From the outside, my life appears to be good. Great, even.
Especially with all the recent milestones: Josh and I celebrated our 3rd anniversary, I got assigned a big project at work, and VERY MADZ hit 100 subscribers.
A loving relationship, a solid career, and a dedicated hobby. Who could complain?
Not me, of course. No, I’m not complaining. I’m agonizing.
When good things happen to me, my trust goes out the window. Maybe it’s my perfectionism talking, but my internal pressure reaches record-breaking heights when life is going well. With good news comes the possibility of messing everything up, after all.
To me, ruining a good thing feels worse than never having it in the first place. It’s like what most grumpy, love-averse fictional characters always intone: why love something if you’ll just lose it and get hurt? The same is true for me: why achieve anything if you’re just going to ruin it all?
As I said in chapter 21, I’ve often found it easier to take the “easy” way out; to not try at all. If I didn’t try, my failures couldn’t hurt me - I wouldn’t risk shattering my self-image as a high-achieving young woman. Because if failure has the potential to destroy my entire identity, imagine what broken success could do! I don’t even want to think about it.
Stuck in these thought patterns, it’s hard to try and hard to keep going once I start something. It’s a paralyzing disaster.

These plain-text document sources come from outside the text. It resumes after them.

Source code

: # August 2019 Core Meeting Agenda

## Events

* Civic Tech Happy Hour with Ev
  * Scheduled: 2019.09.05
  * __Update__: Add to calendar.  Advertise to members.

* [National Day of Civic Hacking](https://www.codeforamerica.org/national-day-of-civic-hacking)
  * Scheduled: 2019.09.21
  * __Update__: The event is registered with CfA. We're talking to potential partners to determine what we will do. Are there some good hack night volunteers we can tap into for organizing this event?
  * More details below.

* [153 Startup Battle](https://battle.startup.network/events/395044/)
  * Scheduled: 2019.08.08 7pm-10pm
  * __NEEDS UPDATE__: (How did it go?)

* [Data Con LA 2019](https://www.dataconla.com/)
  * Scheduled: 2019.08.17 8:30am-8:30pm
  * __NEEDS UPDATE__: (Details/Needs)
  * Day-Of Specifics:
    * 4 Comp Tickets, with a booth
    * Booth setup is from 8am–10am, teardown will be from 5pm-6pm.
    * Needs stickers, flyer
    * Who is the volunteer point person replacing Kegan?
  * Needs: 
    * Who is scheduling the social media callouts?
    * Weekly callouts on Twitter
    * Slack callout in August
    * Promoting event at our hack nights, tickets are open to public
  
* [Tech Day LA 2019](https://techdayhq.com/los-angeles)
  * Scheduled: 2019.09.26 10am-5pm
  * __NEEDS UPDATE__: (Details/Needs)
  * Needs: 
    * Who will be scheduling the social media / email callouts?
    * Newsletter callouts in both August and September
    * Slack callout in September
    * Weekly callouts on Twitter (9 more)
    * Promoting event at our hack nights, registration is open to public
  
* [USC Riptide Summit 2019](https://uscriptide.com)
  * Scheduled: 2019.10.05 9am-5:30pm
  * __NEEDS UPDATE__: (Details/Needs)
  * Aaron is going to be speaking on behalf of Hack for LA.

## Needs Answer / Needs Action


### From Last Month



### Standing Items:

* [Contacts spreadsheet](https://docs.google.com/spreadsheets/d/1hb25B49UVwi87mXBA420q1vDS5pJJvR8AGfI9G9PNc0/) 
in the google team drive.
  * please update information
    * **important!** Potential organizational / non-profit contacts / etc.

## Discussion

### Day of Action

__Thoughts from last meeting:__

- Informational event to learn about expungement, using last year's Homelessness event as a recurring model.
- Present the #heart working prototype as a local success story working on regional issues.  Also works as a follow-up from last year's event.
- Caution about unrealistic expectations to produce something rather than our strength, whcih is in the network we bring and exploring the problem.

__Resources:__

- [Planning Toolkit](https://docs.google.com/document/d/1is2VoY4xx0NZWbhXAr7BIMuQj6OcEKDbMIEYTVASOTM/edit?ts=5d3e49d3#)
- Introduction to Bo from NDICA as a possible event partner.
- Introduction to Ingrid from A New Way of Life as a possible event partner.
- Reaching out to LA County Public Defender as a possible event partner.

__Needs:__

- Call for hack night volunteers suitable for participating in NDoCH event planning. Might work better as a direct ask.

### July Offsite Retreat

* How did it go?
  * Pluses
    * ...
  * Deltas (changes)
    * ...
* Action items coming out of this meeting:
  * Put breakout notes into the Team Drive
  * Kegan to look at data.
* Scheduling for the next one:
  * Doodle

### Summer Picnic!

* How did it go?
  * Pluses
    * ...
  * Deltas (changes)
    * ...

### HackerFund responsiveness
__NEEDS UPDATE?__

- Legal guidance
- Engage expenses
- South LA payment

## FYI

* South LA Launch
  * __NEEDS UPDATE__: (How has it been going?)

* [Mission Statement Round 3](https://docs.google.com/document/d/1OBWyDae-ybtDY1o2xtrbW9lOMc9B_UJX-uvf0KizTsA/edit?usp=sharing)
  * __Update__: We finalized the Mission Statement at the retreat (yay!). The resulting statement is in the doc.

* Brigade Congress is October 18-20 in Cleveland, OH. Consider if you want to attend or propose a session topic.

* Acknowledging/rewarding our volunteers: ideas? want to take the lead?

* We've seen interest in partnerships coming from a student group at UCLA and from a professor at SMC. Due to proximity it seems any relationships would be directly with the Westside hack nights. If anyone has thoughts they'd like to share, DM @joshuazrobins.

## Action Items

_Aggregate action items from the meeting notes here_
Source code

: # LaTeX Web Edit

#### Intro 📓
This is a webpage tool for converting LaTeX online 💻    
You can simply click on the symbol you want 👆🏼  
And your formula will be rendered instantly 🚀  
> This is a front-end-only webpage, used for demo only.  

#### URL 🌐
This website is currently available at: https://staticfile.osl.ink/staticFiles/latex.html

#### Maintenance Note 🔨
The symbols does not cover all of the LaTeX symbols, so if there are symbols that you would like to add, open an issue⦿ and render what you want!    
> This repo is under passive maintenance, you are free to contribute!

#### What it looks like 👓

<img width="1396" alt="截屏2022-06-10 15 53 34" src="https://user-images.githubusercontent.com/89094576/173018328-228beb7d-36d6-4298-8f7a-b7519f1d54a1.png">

Part of me wants to mess everything up on purpose, so I never find out just how badly I can ruin my own fortunes. When faced with a budding success, my mind drifts to thoughts of self-sabotage, hoping to interfere before I can ruin the whole thing myself. What if I just *didn’t* do the project for work? Or started a horrible fight with Josh? If I just stopped, I’d never have to see myself fail; I’d never get the evidence to prove that I ruin everything I touch.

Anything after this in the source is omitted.